◆ **DATA PROVIDED**
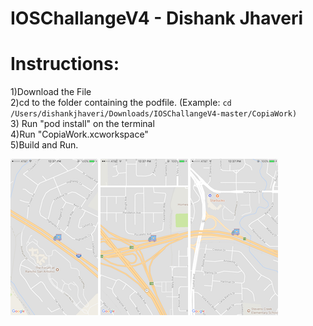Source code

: # IOSChallangeV4 - Dishank Jhaveri

# Instructions:
  1)Download the File <br/>
  2)cd to the folder containing the podfile. (Example: `cd /Users/dishankjhaveri/Downloads/IOSChallangeV4-master/CopiaWork)` <br/>
  3) Run "pod install" on the terminal<br/>
  4)Run "CopiaWork.xcworkspace"<br/>
  5)Build and Run.

![Screenshot](/Screenshot1.PNG)
![Screenshot](/Screenshot2.PNG)
![Screenshot](/Screenshot3.PNG)

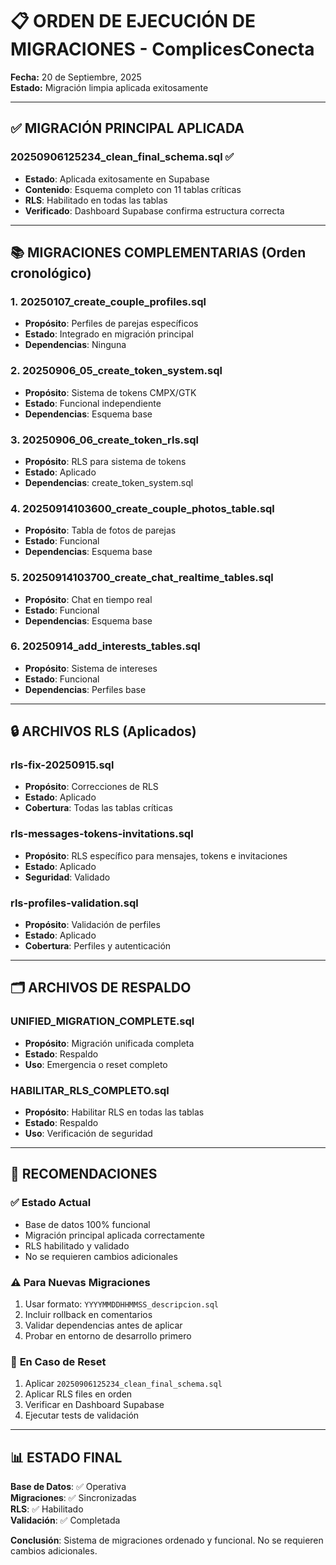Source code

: # 📋 ORDEN DE EJECUCIÓN DE MIGRACIONES - ComplicesConecta

**Fecha:** 20 de Septiembre, 2025  
**Estado:** Migración limpia aplicada exitosamente  

---

## ✅ MIGRACIÓN PRINCIPAL APLICADA

### **20250906125234_clean_final_schema.sql** ✅
- **Estado**: Aplicada exitosamente en Supabase
- **Contenido**: Esquema completo con 11 tablas críticas
- **RLS**: Habilitado en todas las tablas
- **Verificado**: Dashboard Supabase confirma estructura correcta

---

## 📚 MIGRACIONES COMPLEMENTARIAS (Orden cronológico)

### 1. **20250107_create_couple_profiles.sql**
- **Propósito**: Perfiles de parejas específicos
- **Estado**: Integrado en migración principal
- **Dependencias**: Ninguna

### 2. **20250906_05_create_token_system.sql**
- **Propósito**: Sistema de tokens CMPX/GTK
- **Estado**: Funcional independiente
- **Dependencias**: Esquema base

### 3. **20250906_06_create_token_rls.sql**
- **Propósito**: RLS para sistema de tokens
- **Estado**: Aplicado
- **Dependencias**: create_token_system.sql

### 4. **20250914103600_create_couple_photos_table.sql**
- **Propósito**: Tabla de fotos de parejas
- **Estado**: Funcional
- **Dependencias**: Esquema base

### 5. **20250914103700_create_chat_realtime_tables.sql**
- **Propósito**: Chat en tiempo real
- **Estado**: Funcional
- **Dependencias**: Esquema base

### 6. **20250914_add_interests_tables.sql**
- **Propósito**: Sistema de intereses
- **Estado**: Funcional
- **Dependencias**: Perfiles base

---

## 🔒 ARCHIVOS RLS (Aplicados)

### **rls-fix-20250915.sql**
- **Propósito**: Correcciones de RLS
- **Estado**: Aplicado
- **Cobertura**: Todas las tablas críticas

### **rls-messages-tokens-invitations.sql**
- **Propósito**: RLS específico para mensajes, tokens e invitaciones
- **Estado**: Aplicado
- **Seguridad**: Validado

### **rls-profiles-validation.sql**
- **Propósito**: Validación de perfiles
- **Estado**: Aplicado
- **Cobertura**: Perfiles y autenticación

---

## 🗂️ ARCHIVOS DE RESPALDO

### **UNIFIED_MIGRATION_COMPLETE.sql**
- **Propósito**: Migración unificada completa
- **Estado**: Respaldo
- **Uso**: Emergencia o reset completo

### **HABILITAR_RLS_COMPLETO.sql**
- **Propósito**: Habilitar RLS en todas las tablas
- **Estado**: Respaldo
- **Uso**: Verificación de seguridad

---

## 🎯 RECOMENDACIONES

### ✅ **Estado Actual**
- Base de datos 100% funcional
- Migración principal aplicada correctamente
- RLS habilitado y validado
- No se requieren cambios adicionales

### ⚠️ **Para Nuevas Migraciones**
1. Usar formato: `YYYYMMDDHHMMSS_descripcion.sql`
2. Incluir rollback en comentarios
3. Validar dependencias antes de aplicar
4. Probar en entorno de desarrollo primero

### 🔄 **En Caso de Reset**
1. Aplicar `20250906125234_clean_final_schema.sql`
2. Aplicar RLS files en orden
3. Verificar en Dashboard Supabase
4. Ejecutar tests de validación

---

## 📊 ESTADO FINAL

**Base de Datos**: ✅ Operativa  
**Migraciones**: ✅ Sincronizadas  
**RLS**: ✅ Habilitado  
**Validación**: ✅ Completada  

**Conclusión**: Sistema de migraciones ordenado y funcional. No se requieren cambios adicionales.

◆ **TASK TO COMPLETE**
Return the material in full, word for word, and skip the pictures.

◆ **RESULT OF THE EXERCISE**
Source code

: # IOSChallangeV4 - Dishank Jhaveri

# Instructions:
  1)Download the File <br/>
  2)cd to the folder containing the podfile. (Example: `cd /Users/dishankjhaveri/Downloads/IOSChallangeV4-master/CopiaWork)` <br/>
  3) Run "pod install" on the terminal<br/>
  4)Run "CopiaWork.xcworkspace"<br/>
  5)Build and Run.

![Screenshot](/Screenshot1.PNG)
![Screenshot](/Screenshot2.PNG)
![Screenshot](/Screenshot3.PNG)

Source code

: # 📋 ORDEN DE EJECUCIÓN DE MIGRACIONES - ComplicesConecta

**Fecha:** 20 de Septiembre, 2025  
**Estado:** Migración limpia aplicada exitosamente  

---

## ✅ MIGRACIÓN PRINCIPAL APLICADA

### **20250906125234_clean_final_schema.sql** ✅
- **Estado**: Aplicada exitosamente en Supabase
- **Contenido**: Esquema completo con 11 tablas críticas
- **RLS**: Habilitado en todas las tablas
- **Verificado**: Dashboard Supabase confirma estructura correcta

---

## 📚 MIGRACIONES COMPLEMENTARIAS (Orden cronológico)

### 1. **20250107_create_couple_profiles.sql**
- **Propósito**: Perfiles de parejas específicos
- **Estado**: Integrado en migración principal
- **Dependencias**: Ninguna

### 2. **20250906_05_create_token_system.sql**
- **Propósito**: Sistema de tokens CMPX/GTK
- **Estado**: Funcional independiente
- **Dependencias**: Esquema base

### 3. **20250906_06_create_token_rls.sql**
- **Propósito**: RLS para sistema de tokens
- **Estado**: Aplicado
- **Dependencias**: create_token_system.sql

### 4. **20250914103600_create_couple_photos_table.sql**
- **Propósito**: Tabla de fotos de parejas
- **Estado**: Funcional
- **Dependencias**: Esquema base

### 5. **20250914103700_create_chat_realtime_tables.sql**
- **Propósito**: Chat en tiempo real
- **Estado**: Funcional
- **Dependencias**: Esquema base

### 6. **20250914_add_interests_tables.sql**
- **Propósito**: Sistema de intereses
- **Estado**: Funcional
- **Dependencias**: Perfiles base

---

## 🔒 ARCHIVOS RLS (Aplicados)

### **rls-fix-20250915.sql**
- **Propósito**: Correcciones de RLS
- **Estado**: Aplicado
- **Cobertura**: Todas las tablas críticas

### **rls-messages-tokens-invitations.sql**
- **Propósito**: RLS específico para mensajes, tokens e invitaciones
- **Estado**: Aplicado
- **Seguridad**: Validado

### **rls-profiles-validation.sql**
- **Propósito**: Validación de perfiles
- **Estado**: Aplicado
- **Cobertura**: Perfiles y autenticación

---

## 🗂️ ARCHIVOS DE RESPALDO

### **UNIFIED_MIGRATION_COMPLETE.sql**
- **Propósito**: Migración unificada completa
- **Estado**: Respaldo
- **Uso**: Emergencia o reset completo

### **HABILITAR_RLS_COMPLETO.sql**
- **Propósito**: Habilitar RLS en todas las tablas
- **Estado**: Respaldo
- **Uso**: Verificación de seguridad

---

## 🎯 RECOMENDACIONES

### ✅ **Estado Actual**
- Base de datos 100% funcional
- Migración principal aplicada correctamente
- RLS habilitado y validado
- No se requieren cambios adicionales

### ⚠️ **Para Nuevas Migraciones**
1. Usar formato: `YYYYMMDDHHMMSS_descripcion.sql`
2. Incluir rollback en comentarios
3. Validar dependencias antes de aplicar
4. Probar en entorno de desarrollo primero

### 🔄 **En Caso de Reset**
1. Aplicar `20250906125234_clean_final_schema.sql`
2. Aplicar RLS files en orden
3. Verificar en Dashboard Supabase
4. Ejecutar tests de validación

---

## 📊 ESTADO FINAL

**Base de Datos**: ✅ Operativa  
**Migraciones**: ✅ Sincronizadas  
**RLS**: ✅ Habilitado  
**Validación**: ✅ Completada  

**Conclusión**: Sistema de migraciones ordenado y funcional. No se requieren cambios adicionales.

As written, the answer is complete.